= MEK inhibitor =

Drug class

A MEK inhibitor is a chemical or drug that inhibits the mitogen-activated protein kinase enzymes MEK1 and/or MEK2.
They can be used to affect the MAPK/ERK pathway which is often overactive in some cancers. (See MAPK/ERK pathway#Clinical significance.)

Hence MEK inhibitors have potential for treatment of some cancers, especially BRAF-mutated melanoma, and KRAS/BRAF mutated colorectal cancer.
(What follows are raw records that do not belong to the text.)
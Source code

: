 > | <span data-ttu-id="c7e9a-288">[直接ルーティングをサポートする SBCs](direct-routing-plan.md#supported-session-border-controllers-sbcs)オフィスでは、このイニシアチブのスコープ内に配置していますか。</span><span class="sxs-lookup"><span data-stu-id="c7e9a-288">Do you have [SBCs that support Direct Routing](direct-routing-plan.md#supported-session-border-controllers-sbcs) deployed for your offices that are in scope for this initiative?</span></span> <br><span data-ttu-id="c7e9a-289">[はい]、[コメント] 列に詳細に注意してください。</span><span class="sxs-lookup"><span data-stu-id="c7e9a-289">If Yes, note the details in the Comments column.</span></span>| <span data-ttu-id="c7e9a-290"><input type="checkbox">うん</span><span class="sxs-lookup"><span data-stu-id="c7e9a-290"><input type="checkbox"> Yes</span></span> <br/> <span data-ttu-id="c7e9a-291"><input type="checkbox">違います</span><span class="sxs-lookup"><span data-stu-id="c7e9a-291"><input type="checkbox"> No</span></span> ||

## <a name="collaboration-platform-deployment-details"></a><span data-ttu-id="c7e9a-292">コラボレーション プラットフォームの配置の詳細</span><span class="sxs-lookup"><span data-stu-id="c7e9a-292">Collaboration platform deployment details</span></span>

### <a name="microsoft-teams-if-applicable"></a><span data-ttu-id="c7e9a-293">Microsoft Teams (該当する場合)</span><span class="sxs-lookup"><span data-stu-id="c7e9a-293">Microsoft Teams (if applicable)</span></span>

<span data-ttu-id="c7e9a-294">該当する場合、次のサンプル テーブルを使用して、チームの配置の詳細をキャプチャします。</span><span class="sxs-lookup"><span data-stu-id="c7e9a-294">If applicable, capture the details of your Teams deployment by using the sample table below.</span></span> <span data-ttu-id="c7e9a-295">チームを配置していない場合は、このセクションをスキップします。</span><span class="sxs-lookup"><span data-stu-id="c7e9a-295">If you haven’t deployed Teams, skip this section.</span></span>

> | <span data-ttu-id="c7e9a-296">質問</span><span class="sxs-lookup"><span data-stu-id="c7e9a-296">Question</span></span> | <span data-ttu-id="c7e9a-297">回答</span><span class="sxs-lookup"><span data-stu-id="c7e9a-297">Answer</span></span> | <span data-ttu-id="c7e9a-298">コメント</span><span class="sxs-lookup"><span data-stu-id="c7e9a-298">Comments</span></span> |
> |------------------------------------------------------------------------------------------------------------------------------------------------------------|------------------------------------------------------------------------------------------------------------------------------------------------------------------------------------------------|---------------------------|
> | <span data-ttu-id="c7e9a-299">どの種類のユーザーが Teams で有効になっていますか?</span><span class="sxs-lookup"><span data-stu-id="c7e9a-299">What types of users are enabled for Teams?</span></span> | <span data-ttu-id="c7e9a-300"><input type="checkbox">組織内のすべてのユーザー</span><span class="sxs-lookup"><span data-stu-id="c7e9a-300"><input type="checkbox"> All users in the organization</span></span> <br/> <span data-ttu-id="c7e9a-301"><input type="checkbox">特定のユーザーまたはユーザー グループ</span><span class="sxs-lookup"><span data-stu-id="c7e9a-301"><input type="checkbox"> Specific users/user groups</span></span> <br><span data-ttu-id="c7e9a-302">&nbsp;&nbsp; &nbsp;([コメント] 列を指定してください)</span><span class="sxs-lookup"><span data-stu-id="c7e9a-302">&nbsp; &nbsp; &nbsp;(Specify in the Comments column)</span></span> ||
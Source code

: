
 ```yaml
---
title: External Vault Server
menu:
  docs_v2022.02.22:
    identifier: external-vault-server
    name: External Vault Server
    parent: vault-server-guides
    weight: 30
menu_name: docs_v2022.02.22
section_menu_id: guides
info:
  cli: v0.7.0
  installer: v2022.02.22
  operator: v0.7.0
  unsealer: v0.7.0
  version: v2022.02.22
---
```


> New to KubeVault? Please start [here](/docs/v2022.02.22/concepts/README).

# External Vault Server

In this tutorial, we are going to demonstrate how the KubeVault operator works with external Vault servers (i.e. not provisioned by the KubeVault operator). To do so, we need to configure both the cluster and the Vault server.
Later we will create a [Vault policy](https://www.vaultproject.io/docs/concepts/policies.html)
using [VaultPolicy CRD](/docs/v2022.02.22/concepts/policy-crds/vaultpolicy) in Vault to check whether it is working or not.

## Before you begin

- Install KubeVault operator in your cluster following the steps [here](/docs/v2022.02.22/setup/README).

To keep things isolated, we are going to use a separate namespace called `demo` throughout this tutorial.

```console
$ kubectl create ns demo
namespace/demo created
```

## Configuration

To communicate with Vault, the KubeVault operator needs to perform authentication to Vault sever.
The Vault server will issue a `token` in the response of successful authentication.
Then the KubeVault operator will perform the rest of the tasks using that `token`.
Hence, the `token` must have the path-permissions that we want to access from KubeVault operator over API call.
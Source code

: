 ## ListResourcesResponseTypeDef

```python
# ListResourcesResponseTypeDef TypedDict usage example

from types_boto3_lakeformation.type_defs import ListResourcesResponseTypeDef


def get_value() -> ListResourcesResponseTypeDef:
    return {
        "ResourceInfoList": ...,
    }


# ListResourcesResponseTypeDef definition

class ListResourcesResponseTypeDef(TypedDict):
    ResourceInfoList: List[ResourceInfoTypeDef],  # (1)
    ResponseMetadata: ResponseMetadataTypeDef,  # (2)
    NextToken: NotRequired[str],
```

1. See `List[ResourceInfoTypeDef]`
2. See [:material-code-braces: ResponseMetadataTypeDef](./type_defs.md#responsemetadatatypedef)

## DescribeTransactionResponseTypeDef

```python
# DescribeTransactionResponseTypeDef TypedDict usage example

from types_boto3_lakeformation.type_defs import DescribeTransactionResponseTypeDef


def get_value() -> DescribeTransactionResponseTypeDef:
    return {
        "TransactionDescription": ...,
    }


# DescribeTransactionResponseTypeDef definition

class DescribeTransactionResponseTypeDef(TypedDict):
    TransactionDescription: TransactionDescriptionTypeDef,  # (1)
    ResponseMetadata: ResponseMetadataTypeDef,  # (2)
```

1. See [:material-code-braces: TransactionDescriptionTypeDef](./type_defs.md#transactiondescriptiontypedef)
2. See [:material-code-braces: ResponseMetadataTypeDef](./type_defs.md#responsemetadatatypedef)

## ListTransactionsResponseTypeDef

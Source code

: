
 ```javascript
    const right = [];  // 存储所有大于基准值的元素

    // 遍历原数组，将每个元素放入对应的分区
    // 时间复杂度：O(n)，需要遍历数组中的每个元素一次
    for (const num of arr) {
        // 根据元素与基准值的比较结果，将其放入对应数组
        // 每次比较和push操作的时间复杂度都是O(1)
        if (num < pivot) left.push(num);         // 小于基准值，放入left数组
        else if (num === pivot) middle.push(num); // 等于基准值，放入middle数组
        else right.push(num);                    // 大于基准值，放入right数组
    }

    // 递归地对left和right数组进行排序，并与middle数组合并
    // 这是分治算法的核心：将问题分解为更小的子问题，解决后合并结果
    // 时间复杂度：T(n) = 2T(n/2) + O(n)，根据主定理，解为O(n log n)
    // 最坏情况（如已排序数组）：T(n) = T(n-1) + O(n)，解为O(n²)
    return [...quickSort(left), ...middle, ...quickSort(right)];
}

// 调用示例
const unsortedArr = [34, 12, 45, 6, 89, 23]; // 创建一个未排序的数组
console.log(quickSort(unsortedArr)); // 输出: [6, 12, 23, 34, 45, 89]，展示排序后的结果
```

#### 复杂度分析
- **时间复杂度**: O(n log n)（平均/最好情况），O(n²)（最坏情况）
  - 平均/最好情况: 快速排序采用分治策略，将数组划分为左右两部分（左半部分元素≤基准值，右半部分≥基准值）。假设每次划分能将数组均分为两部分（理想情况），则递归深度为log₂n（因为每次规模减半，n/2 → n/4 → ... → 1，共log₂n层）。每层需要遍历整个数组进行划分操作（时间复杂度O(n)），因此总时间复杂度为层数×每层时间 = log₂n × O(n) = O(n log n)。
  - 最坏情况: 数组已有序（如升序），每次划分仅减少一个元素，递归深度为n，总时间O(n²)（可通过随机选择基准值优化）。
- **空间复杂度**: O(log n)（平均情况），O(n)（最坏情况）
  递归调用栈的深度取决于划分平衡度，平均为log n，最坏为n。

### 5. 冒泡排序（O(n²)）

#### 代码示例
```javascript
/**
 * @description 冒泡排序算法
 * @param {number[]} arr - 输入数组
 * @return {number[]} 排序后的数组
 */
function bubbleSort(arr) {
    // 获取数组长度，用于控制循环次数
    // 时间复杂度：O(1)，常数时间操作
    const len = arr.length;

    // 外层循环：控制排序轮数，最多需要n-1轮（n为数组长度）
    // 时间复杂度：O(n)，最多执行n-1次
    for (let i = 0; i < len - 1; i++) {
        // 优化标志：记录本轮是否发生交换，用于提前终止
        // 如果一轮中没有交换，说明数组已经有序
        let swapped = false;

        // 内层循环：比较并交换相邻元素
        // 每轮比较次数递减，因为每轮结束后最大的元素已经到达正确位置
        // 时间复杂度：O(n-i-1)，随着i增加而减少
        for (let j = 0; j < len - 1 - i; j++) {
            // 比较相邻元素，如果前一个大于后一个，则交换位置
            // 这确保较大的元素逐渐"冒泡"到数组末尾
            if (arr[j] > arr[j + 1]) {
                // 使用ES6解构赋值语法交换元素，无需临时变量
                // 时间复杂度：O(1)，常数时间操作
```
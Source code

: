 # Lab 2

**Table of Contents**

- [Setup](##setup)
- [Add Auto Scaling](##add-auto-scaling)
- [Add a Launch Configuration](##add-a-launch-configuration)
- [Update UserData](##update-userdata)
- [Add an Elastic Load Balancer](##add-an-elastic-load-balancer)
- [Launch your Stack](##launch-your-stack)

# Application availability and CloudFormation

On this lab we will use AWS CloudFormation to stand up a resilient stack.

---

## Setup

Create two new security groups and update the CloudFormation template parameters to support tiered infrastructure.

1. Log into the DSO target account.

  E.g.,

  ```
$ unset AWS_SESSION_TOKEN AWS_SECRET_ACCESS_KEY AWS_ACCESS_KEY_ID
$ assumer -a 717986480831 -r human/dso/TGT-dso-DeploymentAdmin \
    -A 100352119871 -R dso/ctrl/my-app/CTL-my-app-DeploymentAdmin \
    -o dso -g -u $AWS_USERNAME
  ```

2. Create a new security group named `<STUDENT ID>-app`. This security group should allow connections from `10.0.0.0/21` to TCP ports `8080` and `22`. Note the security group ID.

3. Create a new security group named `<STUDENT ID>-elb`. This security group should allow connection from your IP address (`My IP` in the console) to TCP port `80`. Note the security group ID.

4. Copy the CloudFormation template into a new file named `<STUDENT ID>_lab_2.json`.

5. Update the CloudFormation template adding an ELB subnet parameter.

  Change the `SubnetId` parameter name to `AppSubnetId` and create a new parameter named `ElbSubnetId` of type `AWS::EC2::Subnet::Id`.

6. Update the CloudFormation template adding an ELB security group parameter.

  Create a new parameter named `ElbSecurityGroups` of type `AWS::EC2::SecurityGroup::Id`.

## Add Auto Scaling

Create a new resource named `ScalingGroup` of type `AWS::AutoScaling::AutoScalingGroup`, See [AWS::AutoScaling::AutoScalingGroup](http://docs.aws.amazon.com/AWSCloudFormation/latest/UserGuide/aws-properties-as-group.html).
==Approved for clinical use==
- Binimetinib (MEK162), approved by the FDA in June 2018 in combination with encorafenib for the treatment of patients with unresectable or metastatic BRAF V600E or V600K mutation-positive melanoma.
- Cobimetinib or XL518, approved by US FDA in Nov 2015 for use in combination with vemurafenib (Zelboraf(R)), for treatment of advanced melanoma with a BRAF V600E or V600K mutation.
- Selumetinib, had a phase 2 clinical trial for non-small cell lung cancer (NSCLC) which demonstrated an improvement in PFS, and is now in phase III development in KRAS mutation positive NSCLC (SELECT-1, NCT01933932). Other ph 3 clinical trials underway include uveal melanoma (failed), and differentiated thyroid carcinoma.
- Trametinib (GSK1120212), FDA-approved to treat BRAF-mutated melanoma. Also studied in combination with BRAF inhibitor dabrafenib to treat BRAF-mutated melanoma.

==In clinical trials==

- PD-325901, for breast cancer, colon cancer, and melanoma A phase II trial for advanced non-small cell lung cancer "did not meet its primary efficacy end point".
- Atebimetinib, for pancreatic cancer

==Others==
- CI-1040, PD035901
- TAK-733, preclinical for multiple myeloma.
- Zapnometinib

== Pre-clinical investigation ==
Clinically approved MEK inhibitor Cobimetinib has been investigated in combination with PI3K inhibition in pre-clinical models of lung cancer, where the combined treatment approach lead to a synergistic anti-cancer response. Co-targeted therapeutic approaches to have been suggested to induce improved anti-cancer effects, due to blockade of compensatory signalling, prevention or delay of acquired resistance to treatment, and the possibility of reducing dosing of each compound.